PETALING JAYA: Various parties are cautious about the National Recovery Plan which outlined Malaysia’s exit strategy from the Covid-19 pandemic due to uncertainty and lack of clarity.

While the government sounds confident in executing the National Recovery Plan, TA Securities remains uncertain over the country’s economic outlook, especially for the second half of the year,

“This is especially if the recovery phases do not go as planned. In fact, the government mentioned that they could only decide to move to the next phase under the National Recovery Plan when all three main threshold indicators are successfully met,” it said in a research report today.

According to the government’s estimate, the shift to Phase 2 is expected between July and August, Phase 3 to take place in September–October and Phase 4 around November–December.

TA Securities pointed out that the government could extend any phase as necessary until the country is able to meet the conditions set by the indicators.

“With only two weeks left to the end of the full movement control order (FMCO) (June 28, 2021), we have not fulfilled any three of the indicators, making it challenging to move into Phase 2 by early July 2021. Indeed, the government gives a timeline latest by August 2021.”

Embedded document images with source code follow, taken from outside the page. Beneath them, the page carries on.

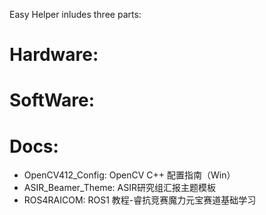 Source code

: Easy Helper inludes three parts:

# Hardware:

# SoftWare:

# Docs:
- OpenCV412_Config: OpenCV C++ 配置指南（Win）
- ASIR_Beamer_Theme: ASIR研究组汇报主题模板
- ROS4RAICOM: ROS1 教程-睿抗竞赛魔力元宝赛道基础学习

Under the current lockdown, the government has estimated economic losses of RM1 billion a day, lower than TA Securities’ estimate of RM1.5 billion that translates into a real gross domestic product (GDP) growth of 6.1% for the second quarter.

“In spite of that, any delays in recovery stages will jeopardise our economic outlook in the second half,” TA Securities said, adding that it does not expect any immediate stimulus package to be announced.

UOB said the estimated period under the planned phases is in line with its assumptions when it revised down its full-year GDP projection to 4% for 2021 (from 5% previously).

“We maintain a cautious view as pandemic related risks continue to evolve while vaccination rollout is subject to a timely arrival of the vaccine supplies,” said UOB.

CGS-CIMB meanwhile noted that the government estimate of RM1 billion a day economic losses from the lockdown is in line with its expectations and has kept its 4.4% GDP growth forecast for 2021.

It highlighted that Malaysia is expected to have 16 million more doses of Covid-19 vaccines by end-July, in addition to the current supply of around 7.6 million doses, making a total of 23.6 million doses for 11.8 million people, or 45% of the 26 million people target for herd immunity.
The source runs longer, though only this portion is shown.